WHY SAN FRANCISCO IS NEARLY THE MOST CRIME-RIDDEN CITY IN THE US:
San Francisco’s unacceptable crime track record is implicitly a choice that the city has made, which is all the more surprising when the city spends about $14,000 per San Franciscan per year on government services, about 40 percent higher than New York city’s profligate budget.
One important deficiency is too small of a police force. New York’s police force per resident is nearly twice that of San Francisco, and New York is a much safer city. Another important deficiency is a less-than-productive relationship between the police and the city’s district attorney, Chesa Boudin, an extremely progressive prosecutor, who some consider to still have the mindset of his days as an SF public defender.
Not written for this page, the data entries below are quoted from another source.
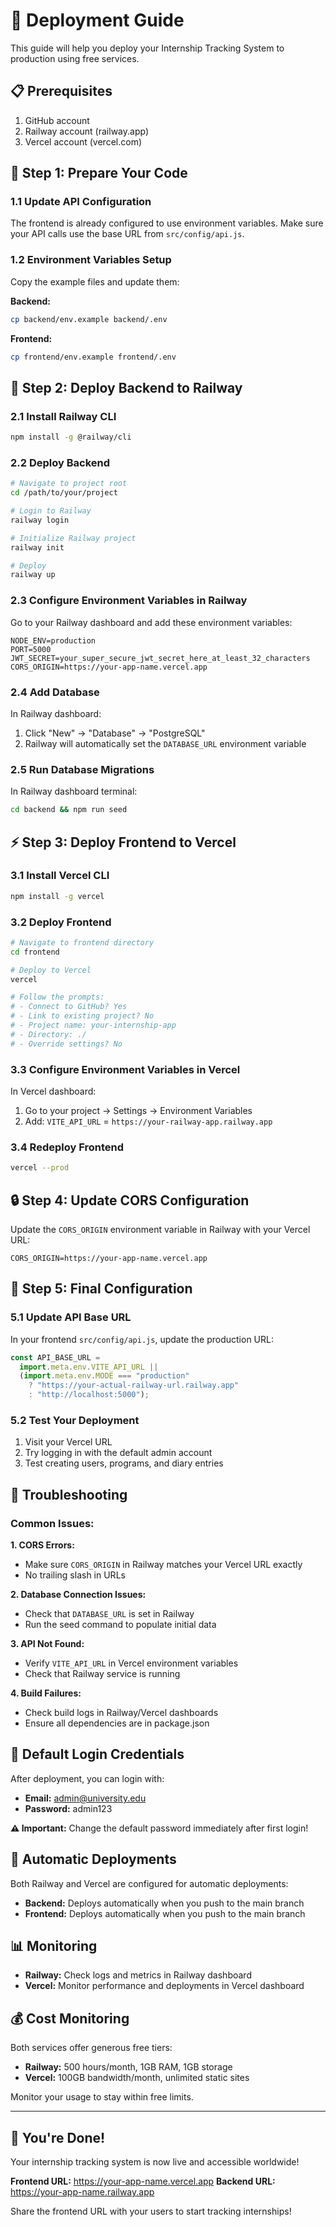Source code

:# 🚀 Deployment Guide

This guide will help you deploy your Internship Tracking System to production using free services.

## 📋 Prerequisites

1. GitHub account
2. Railway account (railway.app)
3. Vercel account (vercel.com)

## 🔧 Step 1: Prepare Your Code

### 1.1 Update API Configuration

The frontend is already configured to use environment variables. Make sure your API calls use the base URL from `src/config/api.js`.

### 1.2 Environment Variables Setup

Copy the example files and update them:

**Backend:**

```bash
cp backend/env.example backend/.env
```

**Frontend:**

```bash
cp frontend/env.example frontend/.env
```

## 🚂 Step 2: Deploy Backend to Railway

### 2.1 Install Railway CLI

```bash
npm install -g @railway/cli
```

### 2.2 Deploy Backend

```bash
# Navigate to project root
cd /path/to/your/project

# Login to Railway
railway login

# Initialize Railway project
railway init

# Deploy
railway up
```

### 2.3 Configure Environment Variables in Railway

Go to your Railway dashboard and add these environment variables:

```
NODE_ENV=production
PORT=5000
JWT_SECRET=your_super_secure_jwt_secret_here_at_least_32_characters
CORS_ORIGIN=https://your-app-name.vercel.app
```

### 2.4 Add Database

In Railway dashboard:

1. Click "New" → "Database" → "PostgreSQL"
2. Railway will automatically set the `DATABASE_URL` environment variable

### 2.5 Run Database Migrations

In Railway dashboard terminal:

```bash
cd backend && npm run seed
```

## ⚡ Step 3: Deploy Frontend to Vercel

### 3.1 Install Vercel CLI

```bash
npm install -g vercel
```

### 3.2 Deploy Frontend

```bash
# Navigate to frontend directory
cd frontend

# Deploy to Vercel
vercel

# Follow the prompts:
# - Connect to GitHub? Yes
# - Link to existing project? No
# - Project name: your-internship-app
# - Directory: ./
# - Override settings? No
```

### 3.3 Configure Environment Variables in Vercel

In Vercel dashboard:

1. Go to your project → Settings → Environment Variables
2. Add: `VITE_API_URL` = `https://your-railway-app.railway.app`

### 3.4 Redeploy Frontend

```bash
vercel --prod
```

## 🔒 Step 4: Update CORS Configuration

Update the `CORS_ORIGIN` environment variable in Railway with your Vercel URL:

```
CORS_ORIGIN=https://your-app-name.vercel.app
```

## 🎯 Step 5: Final Configuration

### 5.1 Update API Base URL

In your frontend `src/config/api.js`, update the production URL:

```javascript
const API_BASE_URL =
  import.meta.env.VITE_API_URL ||
  (import.meta.env.MODE === "production"
    ? "https://your-actual-railway-url.railway.app"
    : "http://localhost:5000");
```

### 5.2 Test Your Deployment

1. Visit your Vercel URL
2. Try logging in with the default admin account
3. Test creating users, programs, and diary entries

## 🔧 Troubleshooting

### Common Issues:

**1. CORS Errors:**

- Make sure `CORS_ORIGIN` in Railway matches your Vercel URL exactly
- No trailing slash in URLs

**2. Database Connection Issues:**

- Check that `DATABASE_URL` is set in Railway
- Run the seed command to populate initial data

**3. API Not Found:**

- Verify `VITE_API_URL` in Vercel environment variables
- Check that Railway service is running

**4. Build Failures:**

- Check build logs in Railway/Vercel dashboards
- Ensure all dependencies are in package.json

## 📱 Default Login Credentials

After deployment, you can login with:

- **Email:** admin@university.edu
- **Password:** admin123

**⚠️ Important:** Change the default password immediately after first login!

## 🔄 Automatic Deployments

Both Railway and Vercel are configured for automatic deployments:

- **Backend:** Deploys automatically when you push to the main branch
- **Frontend:** Deploys automatically when you push to the main branch

## 📊 Monitoring

- **Railway:** Check logs and metrics in Railway dashboard
- **Vercel:** Monitor performance and deployments in Vercel dashboard

## 💰 Cost Monitoring

Both services offer generous free tiers:

- **Railway:** 500 hours/month, 1GB RAM, 1GB storage
- **Vercel:** 100GB bandwidth/month, unlimited static sites

Monitor your usage to stay within free limits.

---

## 🎉 You're Done!

Your internship tracking system is now live and accessible worldwide!

**Frontend URL:** https://your-app-name.vercel.app
**Backend URL:** https://your-app-name.railway.app

Share the frontend URL with your users to start tracking internships!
Boudin is notable in that he is the child of a mom and dad convicted for first-degree murder in the killing of two police officers during the robbery of a Brinks truck about 40 years ago.
This didn’t get Boudin and the police off to the best start, and their relationship has gone further south, with Boudin criticizing police for not clearing more crimes. Boudin himself has been widely criticized for failing to prosecute obvious cases, including a person who had been arrested multiple times over the previous year, who had a history of felony convictions, and who ultimately killed two women while driving a stolen car after drinking and using methamphetamine.
Boudin chose not to prosecute, and forwarded the case to the parole department. The charges? Two counts of voluntary manslaughter, possession of a stolen vehicle, leaving the scene of an accident, burglary, driving while under the influence of alcohol and drugs, driving while addicted to drugs, possessing a gun and a large-capacity ammunition magazine, and violating the terms of parole. He had also been arrested just prior to the crash on charges including possession of methamphetamine and car theft.
Boudin defended his decision by indicating that the parole department would have a much better chance at stopping the cycle of crime for these types of individuals: “We evaluated the facts, the strength of the case and the charges, and decided it was more likely that he would be held accountable through parole.”
But even after the killing of the two women, Boudin did not indicate that he made a mistake in not prosecuting the driver. Rather he focused on changing the parole system to ensure that criminals received the “supervision and structure that are needed.” Really? I wonder how this made the families of the two victims killed feel.
Perhaps that explains this headline: Enough signatures verified to vote on recall of SF DA Chesa Boudin, election officials say.
San Francisco’s last Republican mayor left office at the beginning of 1964.